Formation of 6-dimethylcarbamyloxy-dGuo, 6-dimethylamino-dGuo and 4-dimethylamino-dThd following in vitro reaction of dimethylcarbamyl chloride with calf thymus DNA and 6-diethylcarbamyloxy-dGuo following in vitro reaction of diethylcarbamyl chloride with calf thymus DNA

Abstract The rodent carcinogens dimethylcarbamyl chloride (DMCC) and diethylcarbamyl chloride (DECC) react with dGuo (pH 7.0–7.5, 37°C, 4 h) to form the O 6 -acyl derivatives 6-dimethylcarbamyloxy-2′-deoxyguanosine (6-DMC-dGuo) and 6-diethylcarbamyloxy-2′-deoxyguanosine (6-DEC-dGuo), respectively. Reaction of DMCC with dThd under identical conditions yielded 4-dimethylamino-thymidine (4-DMA-dThd). Compounds 6-DMC-dGuo and 6-DEC-dGuo undergo a nucleophilic aromatic substitution reaction with dimethylamine (DMA) to form 6-dimethylamino-2′-deoxyguanosine (6-DMA-dGuo) via displacement of the C-6 dialkylcarbamyloxy moiety. The substitution reaction did not take place when diethylamine or NH 3 were substituted for DMA. The structures of the new compounds 6-DMC-dGuo, 6-DEC-dGuo, 4-DMA-dThd and 6-DMA-dGuo were deduced from chemical analyses and syntheses, UV and nuclear magnetic resonance (NMR) spectra and electron impact, isobutane chemical ionization and source insertion isobutane chemical ionization mass spectra. It was postulated that 4-DMA-dThd was formed following reaction of the transient intermediate 4-DMC-dThd with DMA formed by hydrolysis of DMCC. Calf thymus DNA was reacted in vitro with DMCC (pH 7.0–7.5, 37°C, 4 h) and the modified DNA hydrolyzed enzymatically to 2′-deoxynucleosides.
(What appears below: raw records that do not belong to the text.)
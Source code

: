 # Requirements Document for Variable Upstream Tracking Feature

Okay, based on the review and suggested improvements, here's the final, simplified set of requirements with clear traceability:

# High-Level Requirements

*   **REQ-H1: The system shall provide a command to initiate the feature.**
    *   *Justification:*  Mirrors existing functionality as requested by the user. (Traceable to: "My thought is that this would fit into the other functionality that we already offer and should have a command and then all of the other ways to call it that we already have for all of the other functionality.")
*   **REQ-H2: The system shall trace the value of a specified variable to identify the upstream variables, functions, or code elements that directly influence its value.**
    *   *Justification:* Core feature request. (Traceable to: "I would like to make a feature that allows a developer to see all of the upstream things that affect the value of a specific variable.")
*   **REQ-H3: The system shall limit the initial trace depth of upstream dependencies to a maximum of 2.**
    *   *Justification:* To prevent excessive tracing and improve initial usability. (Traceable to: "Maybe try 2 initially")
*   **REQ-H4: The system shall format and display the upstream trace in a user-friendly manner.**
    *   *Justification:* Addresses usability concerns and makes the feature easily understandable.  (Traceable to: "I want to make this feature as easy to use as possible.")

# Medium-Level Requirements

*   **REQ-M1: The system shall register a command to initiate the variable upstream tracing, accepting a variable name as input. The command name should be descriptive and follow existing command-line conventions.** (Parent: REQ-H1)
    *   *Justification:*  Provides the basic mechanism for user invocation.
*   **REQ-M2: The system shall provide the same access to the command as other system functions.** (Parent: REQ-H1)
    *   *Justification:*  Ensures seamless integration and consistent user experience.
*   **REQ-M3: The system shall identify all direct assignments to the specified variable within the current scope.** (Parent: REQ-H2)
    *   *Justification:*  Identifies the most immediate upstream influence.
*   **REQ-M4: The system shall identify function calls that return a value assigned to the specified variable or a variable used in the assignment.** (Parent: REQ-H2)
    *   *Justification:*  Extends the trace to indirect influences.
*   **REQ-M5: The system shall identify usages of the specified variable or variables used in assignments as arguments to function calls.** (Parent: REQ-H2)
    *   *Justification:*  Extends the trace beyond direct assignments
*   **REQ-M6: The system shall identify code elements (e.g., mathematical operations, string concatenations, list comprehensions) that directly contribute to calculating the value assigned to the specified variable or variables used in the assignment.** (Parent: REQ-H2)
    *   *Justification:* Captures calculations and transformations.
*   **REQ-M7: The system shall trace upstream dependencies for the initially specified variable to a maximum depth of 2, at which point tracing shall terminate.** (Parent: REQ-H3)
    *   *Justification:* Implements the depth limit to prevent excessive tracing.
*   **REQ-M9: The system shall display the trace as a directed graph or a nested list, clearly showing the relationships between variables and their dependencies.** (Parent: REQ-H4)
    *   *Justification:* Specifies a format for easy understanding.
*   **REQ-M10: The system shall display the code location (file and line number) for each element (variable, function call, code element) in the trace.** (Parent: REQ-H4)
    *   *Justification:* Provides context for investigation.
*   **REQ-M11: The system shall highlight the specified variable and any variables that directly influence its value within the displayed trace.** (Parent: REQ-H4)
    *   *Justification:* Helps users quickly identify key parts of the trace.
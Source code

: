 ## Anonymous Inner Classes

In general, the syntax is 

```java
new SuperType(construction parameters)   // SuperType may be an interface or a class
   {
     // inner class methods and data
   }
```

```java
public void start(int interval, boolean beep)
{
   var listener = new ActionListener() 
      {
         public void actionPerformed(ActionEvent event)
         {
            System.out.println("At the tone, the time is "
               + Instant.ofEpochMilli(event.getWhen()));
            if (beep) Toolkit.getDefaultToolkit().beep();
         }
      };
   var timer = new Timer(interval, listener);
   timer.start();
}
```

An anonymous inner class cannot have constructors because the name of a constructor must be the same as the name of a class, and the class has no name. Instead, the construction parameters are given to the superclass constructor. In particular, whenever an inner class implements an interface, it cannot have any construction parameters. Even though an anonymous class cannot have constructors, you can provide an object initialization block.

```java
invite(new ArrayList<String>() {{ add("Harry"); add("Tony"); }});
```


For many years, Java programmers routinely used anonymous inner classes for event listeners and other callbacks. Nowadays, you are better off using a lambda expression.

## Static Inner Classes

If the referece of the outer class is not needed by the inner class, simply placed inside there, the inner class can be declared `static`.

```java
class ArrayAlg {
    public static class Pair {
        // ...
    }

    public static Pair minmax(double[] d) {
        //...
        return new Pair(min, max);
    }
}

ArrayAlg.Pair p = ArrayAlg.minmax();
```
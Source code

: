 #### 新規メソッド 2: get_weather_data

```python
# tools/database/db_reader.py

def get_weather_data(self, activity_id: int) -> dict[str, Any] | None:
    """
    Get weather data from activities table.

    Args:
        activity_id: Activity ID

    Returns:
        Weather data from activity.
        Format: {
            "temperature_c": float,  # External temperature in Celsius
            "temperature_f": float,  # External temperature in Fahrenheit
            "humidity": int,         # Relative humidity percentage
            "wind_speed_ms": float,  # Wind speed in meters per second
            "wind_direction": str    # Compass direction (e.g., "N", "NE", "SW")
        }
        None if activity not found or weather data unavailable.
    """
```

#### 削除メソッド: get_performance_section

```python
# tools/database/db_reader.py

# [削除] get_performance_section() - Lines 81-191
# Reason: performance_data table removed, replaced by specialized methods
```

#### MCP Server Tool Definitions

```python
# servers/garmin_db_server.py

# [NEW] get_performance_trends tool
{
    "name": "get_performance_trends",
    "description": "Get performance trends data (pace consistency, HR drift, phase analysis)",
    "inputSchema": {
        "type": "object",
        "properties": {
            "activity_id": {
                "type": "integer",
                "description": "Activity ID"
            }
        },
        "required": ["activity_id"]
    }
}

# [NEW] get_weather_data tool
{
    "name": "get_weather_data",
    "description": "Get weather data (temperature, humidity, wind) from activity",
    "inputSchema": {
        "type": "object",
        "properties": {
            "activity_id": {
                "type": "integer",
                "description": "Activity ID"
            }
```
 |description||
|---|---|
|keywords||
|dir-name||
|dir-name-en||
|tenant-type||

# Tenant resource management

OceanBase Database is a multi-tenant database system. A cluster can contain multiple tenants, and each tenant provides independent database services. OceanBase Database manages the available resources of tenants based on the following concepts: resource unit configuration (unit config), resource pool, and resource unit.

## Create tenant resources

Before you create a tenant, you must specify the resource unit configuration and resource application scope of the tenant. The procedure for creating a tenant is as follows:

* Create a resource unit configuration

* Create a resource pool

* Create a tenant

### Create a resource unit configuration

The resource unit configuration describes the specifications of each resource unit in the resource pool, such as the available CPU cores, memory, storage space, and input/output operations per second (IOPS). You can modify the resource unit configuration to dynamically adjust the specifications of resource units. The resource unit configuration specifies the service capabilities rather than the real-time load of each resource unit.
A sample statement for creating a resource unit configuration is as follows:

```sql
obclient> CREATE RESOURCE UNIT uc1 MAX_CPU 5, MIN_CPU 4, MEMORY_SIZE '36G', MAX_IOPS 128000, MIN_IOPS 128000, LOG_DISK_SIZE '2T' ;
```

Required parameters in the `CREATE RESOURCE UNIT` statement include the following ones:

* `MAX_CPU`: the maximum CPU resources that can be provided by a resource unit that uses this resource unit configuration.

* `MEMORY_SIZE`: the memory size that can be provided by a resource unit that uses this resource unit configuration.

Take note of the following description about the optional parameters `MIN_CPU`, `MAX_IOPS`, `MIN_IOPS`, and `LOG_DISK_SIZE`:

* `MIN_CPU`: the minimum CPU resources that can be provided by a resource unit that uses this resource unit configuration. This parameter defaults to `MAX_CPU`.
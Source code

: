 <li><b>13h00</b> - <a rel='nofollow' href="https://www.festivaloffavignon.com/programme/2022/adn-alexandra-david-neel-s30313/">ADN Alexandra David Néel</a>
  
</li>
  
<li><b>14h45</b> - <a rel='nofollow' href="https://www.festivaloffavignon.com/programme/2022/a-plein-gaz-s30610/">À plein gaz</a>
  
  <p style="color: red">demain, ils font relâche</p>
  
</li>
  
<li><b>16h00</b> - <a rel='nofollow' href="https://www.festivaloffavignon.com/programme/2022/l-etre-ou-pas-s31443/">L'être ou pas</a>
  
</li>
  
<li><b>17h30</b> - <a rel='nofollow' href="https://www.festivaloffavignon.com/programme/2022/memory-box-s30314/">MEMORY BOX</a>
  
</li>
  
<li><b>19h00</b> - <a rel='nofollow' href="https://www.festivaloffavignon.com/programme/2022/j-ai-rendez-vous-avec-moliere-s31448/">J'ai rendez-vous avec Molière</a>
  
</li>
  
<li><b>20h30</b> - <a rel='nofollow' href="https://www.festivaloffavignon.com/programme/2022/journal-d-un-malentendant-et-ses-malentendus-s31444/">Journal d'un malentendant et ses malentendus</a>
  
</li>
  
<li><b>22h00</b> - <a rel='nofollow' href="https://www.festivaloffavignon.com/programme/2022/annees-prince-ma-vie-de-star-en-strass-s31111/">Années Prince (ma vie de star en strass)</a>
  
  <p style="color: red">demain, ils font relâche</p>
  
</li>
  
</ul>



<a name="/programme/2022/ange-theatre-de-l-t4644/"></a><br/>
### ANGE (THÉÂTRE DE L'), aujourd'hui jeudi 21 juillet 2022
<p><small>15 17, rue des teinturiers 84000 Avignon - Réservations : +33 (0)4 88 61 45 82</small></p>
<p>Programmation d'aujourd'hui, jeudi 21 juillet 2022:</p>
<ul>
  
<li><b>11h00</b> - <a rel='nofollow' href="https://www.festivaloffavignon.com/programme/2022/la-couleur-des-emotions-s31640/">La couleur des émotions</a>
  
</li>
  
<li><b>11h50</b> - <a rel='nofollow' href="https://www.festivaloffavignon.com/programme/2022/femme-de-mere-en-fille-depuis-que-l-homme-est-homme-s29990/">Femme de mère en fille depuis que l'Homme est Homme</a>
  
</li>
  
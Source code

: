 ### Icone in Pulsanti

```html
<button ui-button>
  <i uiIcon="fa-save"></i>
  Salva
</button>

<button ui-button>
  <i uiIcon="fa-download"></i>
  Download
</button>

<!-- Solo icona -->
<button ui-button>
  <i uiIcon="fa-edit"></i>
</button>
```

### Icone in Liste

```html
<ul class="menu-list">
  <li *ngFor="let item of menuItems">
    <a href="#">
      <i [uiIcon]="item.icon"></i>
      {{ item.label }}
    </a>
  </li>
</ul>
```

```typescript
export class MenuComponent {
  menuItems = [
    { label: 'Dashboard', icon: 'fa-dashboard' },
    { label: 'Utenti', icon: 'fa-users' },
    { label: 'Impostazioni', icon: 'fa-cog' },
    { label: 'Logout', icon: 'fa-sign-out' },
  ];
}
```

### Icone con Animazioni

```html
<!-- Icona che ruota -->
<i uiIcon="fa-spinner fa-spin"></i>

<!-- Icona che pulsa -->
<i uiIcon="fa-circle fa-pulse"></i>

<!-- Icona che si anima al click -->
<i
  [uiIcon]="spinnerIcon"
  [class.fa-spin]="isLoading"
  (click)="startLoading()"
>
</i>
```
Compounds 6-DMC-dGuo, 4-DMA-dThd and 6-DMA-dGuo were identified in the hydrolysate by high-pressure liquid chromatography (HPLC). In an indentical manner 6-DEC-dGuo was identified following in vitro reaction of DECC with calf thymus DNA. Compounds 6-DEC-dGuo and 6-DMC-dGuo possess novel structures with respect to the types of adducts known to be formed between carcinogens and bases in DNA. The implications of these findings with respect to chemical mutagenesis and carcinogenesis is discussed. The structural relationship between N 4 -dimethyl-5-methylcytosine (4-dimethylamino-Thy) formed in DNA following in vitro reaction with DMCC and 5-methylcytosine, the only modified base found in vertebrate DNA is noted.